Rocket Lab USA, Inc.

RKLB (Rocket Lab USA, Inc.) trades at 37.7x EV/Revenue — premium for a small launch & space systems company with solid margins (34%) and rapid growth (+45% YoY). The business is pre-profit.
Companies that consistently beat earnings estimates by 5%+ outperform the market by 3.2% annually on average.
Rocket Lab is a space technology company that provides launch services for small satellites and builds spacecraft for government and commercial customers. They operate the Electron rocket (the only reliable small launch vehicle in operation) and manufacture space systems including satellites, solar panels, and components for missions ranging from Earth orbit to Mars. Their customers include NASA, the Department of Defense, and commercial satellite operators who need affordable access to space.
Revenue is accelerating with 38% YoY growth in 2025 to $602M, driven by launch cadence increases and large Space Systems contracts.

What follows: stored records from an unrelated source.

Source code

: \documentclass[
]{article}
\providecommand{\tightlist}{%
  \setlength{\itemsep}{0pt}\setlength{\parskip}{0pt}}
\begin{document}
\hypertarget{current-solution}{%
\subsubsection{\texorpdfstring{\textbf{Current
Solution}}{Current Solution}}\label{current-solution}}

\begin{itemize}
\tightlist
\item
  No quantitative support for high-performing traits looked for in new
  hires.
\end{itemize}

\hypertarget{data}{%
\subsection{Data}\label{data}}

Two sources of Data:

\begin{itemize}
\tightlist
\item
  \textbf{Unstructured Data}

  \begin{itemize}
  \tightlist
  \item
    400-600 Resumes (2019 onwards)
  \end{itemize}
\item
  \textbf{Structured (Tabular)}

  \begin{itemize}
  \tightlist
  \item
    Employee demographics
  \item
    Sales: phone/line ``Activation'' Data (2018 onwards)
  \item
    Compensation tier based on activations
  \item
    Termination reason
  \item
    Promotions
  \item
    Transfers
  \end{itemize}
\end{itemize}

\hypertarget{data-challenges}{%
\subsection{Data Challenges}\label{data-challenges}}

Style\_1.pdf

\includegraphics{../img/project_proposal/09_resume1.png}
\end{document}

Management expects continued momentum with Q1 2026 revenue guidance of $185-200M (57% YoY growth at midpoint). The total addressable market is expanding rapidly as satellite constellations proliferate and government space budgets increase, positioning RKLB to capture outsized share as the only reliable small launch provider.
Gross margins are improving dramatically, rising 780 basis points YoY to 34.4% GAAP (39.7% non-GAAP) as the company achieves better manufacturing scale and contract mix. The company remains unprofitable but is approaching breakeven, with Adjusted EBITDA losses narrowing and a path to positive EPS by CY27 ($0.07 forecast). Operating leverage should accelerate as fixed costs spread across growing launch cadence and Space Systems revenue.

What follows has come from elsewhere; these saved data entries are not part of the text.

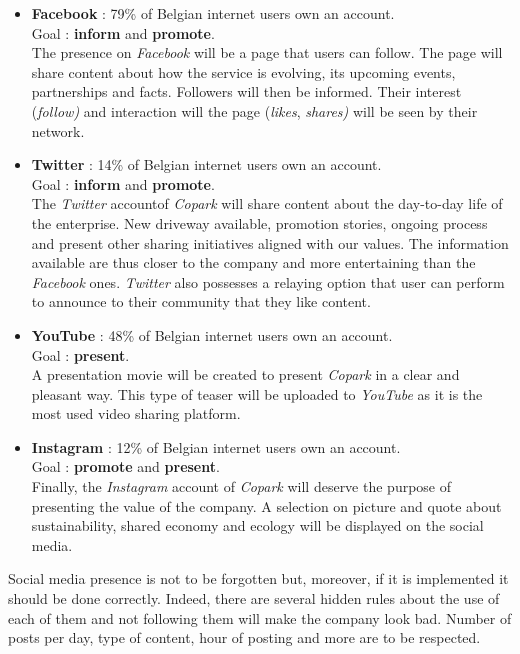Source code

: \documentclass[12pt,a4paper,oneside]{book}
\newcommand{\bp}{\textit{Copark}}
\begin{document}
\begin{itemize}
\item \textbf{Facebook} : 79\% of Belgian internet users own an account.\\Goal : \textbf{inform} and \textbf{promote}.\\
The presence on \textit{Facebook} will be a page that users can follow. The page will share content about how the service is evolving, its upcoming events, partnerships and facts. Followers will then be informed. Their interest (\textit{follow)} and interaction will the page (\textit{likes}, \textit{shares)} will be seen by their network. 
\item \textbf{Twitter} : 14\% of Belgian internet users own an account.\\Goal : \textbf{inform} and \textbf{promote}.\\
The \textit{Twitter} accountof \bp{} will share content about the day-to-day life of the enterprise. New driveway available, promotion stories, ongoing process and present other sharing initiatives aligned with our values. The information available are thus closer to the company and more entertaining than the \textit{Facebook} ones. \textit{Twitter} also possesses a relaying option that user can perform to announce to their community that they like content.
\item \textbf{YouTube} : 48\% of Belgian internet users own an account.\\Goal : \textbf{present}.\\
A presentation movie will be created to present \bp{} in a clear and pleasant way. This type of teaser will be uploaded to \textit{YouTube} as it is the most used video sharing platform.
\item \textbf{Instagram} : 12\% of Belgian internet users own an account.\\Goal : \textbf{promote} and \textbf{present}.\\
Finally, the \textit{Instagram} account of \bp{} will deserve the purpose of presenting the value of the company. A selection on picture and quote about sustainability, shared economy and ecology will be displayed on the social media.
\end{itemize}

Social media presence is not to be forgotten but, moreover, if it is implemented it should be done correctly. Indeed, there are several hidden rules about the use of each of them and not following them will make the company look bad. Number of posts per day, type of content, hour of posting and more are to be respected.\cite{smrules}
\end{document}
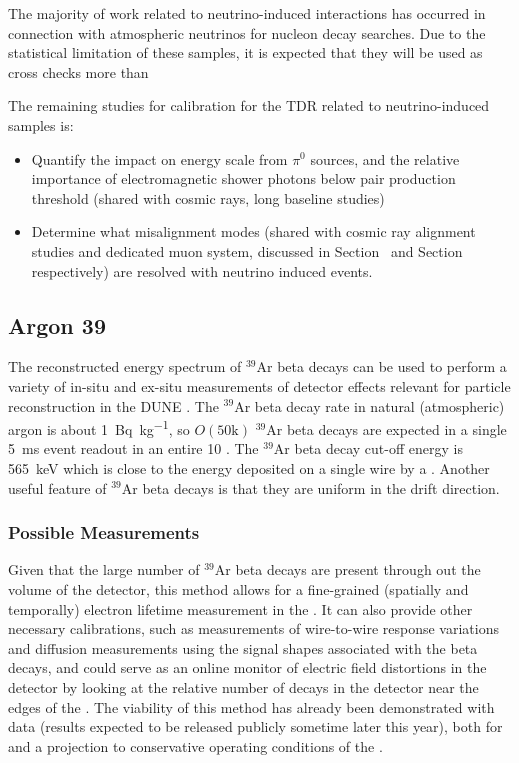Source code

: The majority of work related to neutrino-induced interactions has occurred in connection with atmospheric neutrinos for nucleon decay searches. Due to the statistical limitation of these samples, it is expected that they will be used as cross checks more than 

The remaining studies for calibration for the TDR related to neutrino-induced samples is:
\begin{itemize}
\item Quantify the impact on energy scale from $\pi^0$ sources, and the relative importance of electromagnetic shower photons below pair production threshold (shared with cosmic rays, long baseline studies)
\item Determine what misalignment modes (shared with cosmic ray alignment studies and dedicated muon system, discussed in Section~\cite{sec:cr} and Section~\cite{sec:crt} respectively) are resolved with neutrino induced events.
\end{itemize}


\subsection{Argon 39}
\label{sec:ar39}
The reconstructed energy spectrum of ${}^{39}$Ar beta decays can be used to perform a variety of in-situ and ex-situ measurements of detector effects relevant for particle reconstruction in the DUNE \fardet. The ${}^{39}$Ar beta decay rate in natural (atmospheric) argon is about \SI{1}{\becquerel\per\kilo\gram}, so $O(\mathrm{50k})$ ${}^{39}$Ar beta decays are expected in a single \SI{5}{\milli\s} event readout in an entire \SI{10}{\kt} \detmodule. The ${}^{39}$Ar beta decay cut-off energy is \SI{565}{\keV} which is close to the energy deposited on a single wire by a . Another useful feature of ${}^{39}$Ar beta decays is that they are uniform in the drift direction.

\subsubsection{Possible Measurements}
Given that the large number of ${}^{39}$Ar beta decays are present through out the volume of the detector, this method allows for a fine-grained (spatially and temporally) electron lifetime measurement in the . %
 It can also provide other necessary calibrations, such as measurements of wire-to-wire response variations and diffusion measurements using the signal shapes associated with the beta decays, and could serve as an online monitor of electric field distortions in the detector by looking at the relative number of decays in the detector near the edges of the . The viability of this method has already been demonstrated with \microboone data (results expected to be released publicly sometime later this year), both for \microboone and a projection to conservative operating conditions of the \fardet. %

Rocket Lab enjoys a dominant position in small launch with no credible competitors currently operational, creating pricing power and customer stickiness. In Space Systems, they're successfully competing against legacy primes like Lockheed and Boeing by offering faster development cycles and lower costs. The vertical integration strategy (recent acquisitions of optical and machining companies) strengthens their competitive moat and margin profile.
Q4 results showed strong execution with revenue beating estimates and record quarterly performance across key metrics. The Neutron delay was the main disappointment but management emphasized prioritizing reliability over speed. The $816M SDA contract win and successful ESCAPADE Mars mission delivery demonstrate the company's evolution from pure-play launch provider to diversified space systems prime contractor.

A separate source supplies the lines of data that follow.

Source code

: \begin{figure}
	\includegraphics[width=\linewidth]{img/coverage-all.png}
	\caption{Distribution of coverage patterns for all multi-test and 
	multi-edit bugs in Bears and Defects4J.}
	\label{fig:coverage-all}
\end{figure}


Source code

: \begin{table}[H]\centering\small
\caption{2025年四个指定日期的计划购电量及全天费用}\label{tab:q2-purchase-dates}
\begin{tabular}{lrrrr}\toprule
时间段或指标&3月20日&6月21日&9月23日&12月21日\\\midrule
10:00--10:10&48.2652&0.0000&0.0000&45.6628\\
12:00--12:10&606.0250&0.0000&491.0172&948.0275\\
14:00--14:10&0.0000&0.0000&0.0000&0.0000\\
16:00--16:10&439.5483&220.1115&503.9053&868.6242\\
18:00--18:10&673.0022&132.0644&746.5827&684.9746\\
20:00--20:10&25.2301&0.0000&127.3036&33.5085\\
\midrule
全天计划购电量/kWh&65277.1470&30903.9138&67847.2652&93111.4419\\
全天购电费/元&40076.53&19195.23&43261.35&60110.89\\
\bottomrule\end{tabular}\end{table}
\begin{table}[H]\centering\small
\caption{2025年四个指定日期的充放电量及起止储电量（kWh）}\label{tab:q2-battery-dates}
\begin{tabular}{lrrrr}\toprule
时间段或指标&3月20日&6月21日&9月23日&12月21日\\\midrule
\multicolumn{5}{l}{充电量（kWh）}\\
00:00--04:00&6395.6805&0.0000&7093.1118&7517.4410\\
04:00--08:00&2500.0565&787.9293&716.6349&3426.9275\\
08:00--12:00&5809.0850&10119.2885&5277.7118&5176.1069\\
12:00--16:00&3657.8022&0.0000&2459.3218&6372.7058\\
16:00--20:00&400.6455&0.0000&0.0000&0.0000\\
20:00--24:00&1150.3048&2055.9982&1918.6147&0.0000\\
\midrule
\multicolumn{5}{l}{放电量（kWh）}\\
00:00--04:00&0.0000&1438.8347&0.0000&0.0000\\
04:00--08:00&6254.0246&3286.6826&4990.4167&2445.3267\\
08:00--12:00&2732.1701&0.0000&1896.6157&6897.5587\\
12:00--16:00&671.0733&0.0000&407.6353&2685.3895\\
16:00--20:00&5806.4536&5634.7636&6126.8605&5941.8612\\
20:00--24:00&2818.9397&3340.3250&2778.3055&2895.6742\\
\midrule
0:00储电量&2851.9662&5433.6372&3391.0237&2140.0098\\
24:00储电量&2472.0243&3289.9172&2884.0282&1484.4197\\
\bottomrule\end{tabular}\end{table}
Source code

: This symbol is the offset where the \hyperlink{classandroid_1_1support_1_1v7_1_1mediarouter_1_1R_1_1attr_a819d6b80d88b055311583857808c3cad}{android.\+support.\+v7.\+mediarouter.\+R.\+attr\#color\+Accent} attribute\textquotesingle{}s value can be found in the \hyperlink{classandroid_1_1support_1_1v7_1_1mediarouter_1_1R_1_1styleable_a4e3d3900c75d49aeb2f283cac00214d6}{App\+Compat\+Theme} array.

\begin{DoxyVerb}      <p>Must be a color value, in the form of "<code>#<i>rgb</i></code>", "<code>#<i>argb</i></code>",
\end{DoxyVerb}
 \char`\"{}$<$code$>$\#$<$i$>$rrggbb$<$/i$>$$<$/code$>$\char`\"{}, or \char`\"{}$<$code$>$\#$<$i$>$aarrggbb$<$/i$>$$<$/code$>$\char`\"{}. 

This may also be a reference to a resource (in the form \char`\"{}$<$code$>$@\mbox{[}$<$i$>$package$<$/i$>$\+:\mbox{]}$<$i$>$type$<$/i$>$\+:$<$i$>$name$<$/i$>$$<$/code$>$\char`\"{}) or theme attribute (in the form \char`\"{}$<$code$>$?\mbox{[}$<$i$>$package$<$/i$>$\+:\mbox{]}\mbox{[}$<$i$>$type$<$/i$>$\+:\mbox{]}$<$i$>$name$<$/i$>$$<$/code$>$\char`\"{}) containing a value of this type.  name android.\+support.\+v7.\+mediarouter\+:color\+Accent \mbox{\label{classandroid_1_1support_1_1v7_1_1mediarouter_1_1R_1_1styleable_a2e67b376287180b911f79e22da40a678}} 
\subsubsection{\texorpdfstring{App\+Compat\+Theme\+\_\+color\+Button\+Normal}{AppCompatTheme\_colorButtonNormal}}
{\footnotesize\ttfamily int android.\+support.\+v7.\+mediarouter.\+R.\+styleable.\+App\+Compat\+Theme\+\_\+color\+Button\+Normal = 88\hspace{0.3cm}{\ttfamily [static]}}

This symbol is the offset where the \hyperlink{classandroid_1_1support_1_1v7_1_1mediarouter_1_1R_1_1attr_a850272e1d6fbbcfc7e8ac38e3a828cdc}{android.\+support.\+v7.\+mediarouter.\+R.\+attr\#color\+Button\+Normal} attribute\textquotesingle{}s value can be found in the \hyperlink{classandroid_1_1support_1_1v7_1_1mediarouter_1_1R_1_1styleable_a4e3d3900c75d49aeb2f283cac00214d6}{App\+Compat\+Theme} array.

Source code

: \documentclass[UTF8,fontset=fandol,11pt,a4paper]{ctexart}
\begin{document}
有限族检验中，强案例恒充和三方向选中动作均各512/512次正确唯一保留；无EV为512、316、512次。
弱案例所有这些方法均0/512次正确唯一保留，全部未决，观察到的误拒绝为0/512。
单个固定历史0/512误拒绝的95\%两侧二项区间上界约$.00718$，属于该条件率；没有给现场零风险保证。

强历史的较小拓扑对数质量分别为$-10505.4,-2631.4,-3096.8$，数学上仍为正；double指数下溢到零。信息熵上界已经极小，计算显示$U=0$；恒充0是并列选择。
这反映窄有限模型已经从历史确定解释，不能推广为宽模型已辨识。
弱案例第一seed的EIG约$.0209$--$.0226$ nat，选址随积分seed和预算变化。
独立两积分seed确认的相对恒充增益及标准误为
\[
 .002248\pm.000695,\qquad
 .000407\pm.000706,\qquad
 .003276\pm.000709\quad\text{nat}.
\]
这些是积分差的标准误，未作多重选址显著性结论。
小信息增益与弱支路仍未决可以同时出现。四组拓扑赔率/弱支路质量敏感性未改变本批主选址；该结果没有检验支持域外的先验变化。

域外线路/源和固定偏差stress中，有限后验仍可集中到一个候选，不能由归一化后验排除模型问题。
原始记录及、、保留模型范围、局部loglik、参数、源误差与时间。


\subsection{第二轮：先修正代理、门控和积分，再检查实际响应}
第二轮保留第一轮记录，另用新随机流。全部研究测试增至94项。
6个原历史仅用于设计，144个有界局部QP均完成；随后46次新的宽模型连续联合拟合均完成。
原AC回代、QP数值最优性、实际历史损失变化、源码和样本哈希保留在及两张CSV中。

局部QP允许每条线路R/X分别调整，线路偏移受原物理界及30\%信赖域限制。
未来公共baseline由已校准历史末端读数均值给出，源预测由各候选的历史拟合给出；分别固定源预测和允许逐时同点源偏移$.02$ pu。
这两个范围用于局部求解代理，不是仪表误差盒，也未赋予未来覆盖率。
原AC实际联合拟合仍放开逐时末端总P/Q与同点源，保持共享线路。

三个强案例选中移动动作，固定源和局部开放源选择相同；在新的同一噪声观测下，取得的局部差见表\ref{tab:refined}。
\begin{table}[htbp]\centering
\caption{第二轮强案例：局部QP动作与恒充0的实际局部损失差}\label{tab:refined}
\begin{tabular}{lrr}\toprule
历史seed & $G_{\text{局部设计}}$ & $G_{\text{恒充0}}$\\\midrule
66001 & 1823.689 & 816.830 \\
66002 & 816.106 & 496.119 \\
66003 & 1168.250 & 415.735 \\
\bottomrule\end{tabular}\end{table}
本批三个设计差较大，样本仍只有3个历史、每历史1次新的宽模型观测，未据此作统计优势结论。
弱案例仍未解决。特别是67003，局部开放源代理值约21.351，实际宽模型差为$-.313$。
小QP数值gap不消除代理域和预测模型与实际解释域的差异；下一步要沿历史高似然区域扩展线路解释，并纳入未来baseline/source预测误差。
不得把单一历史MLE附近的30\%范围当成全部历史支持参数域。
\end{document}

Analysts remain generally bullish on the long-term story but are recalibrating near-term expectations due to Neutron delays. The consistent revenue beats (four consecutive quarters) and massive backlog growth support confidence in execution, though some debate whether the premium valuation adequately reflects execution risks in the complex aerospace industry.
Rocket Lab has established itself as the only reliable small launch provider globally while successfully expanding into high-value Space Systems contracts, but the Neutron delay represents a critical test of whether they can maintain competitive advantages as the space economy scales.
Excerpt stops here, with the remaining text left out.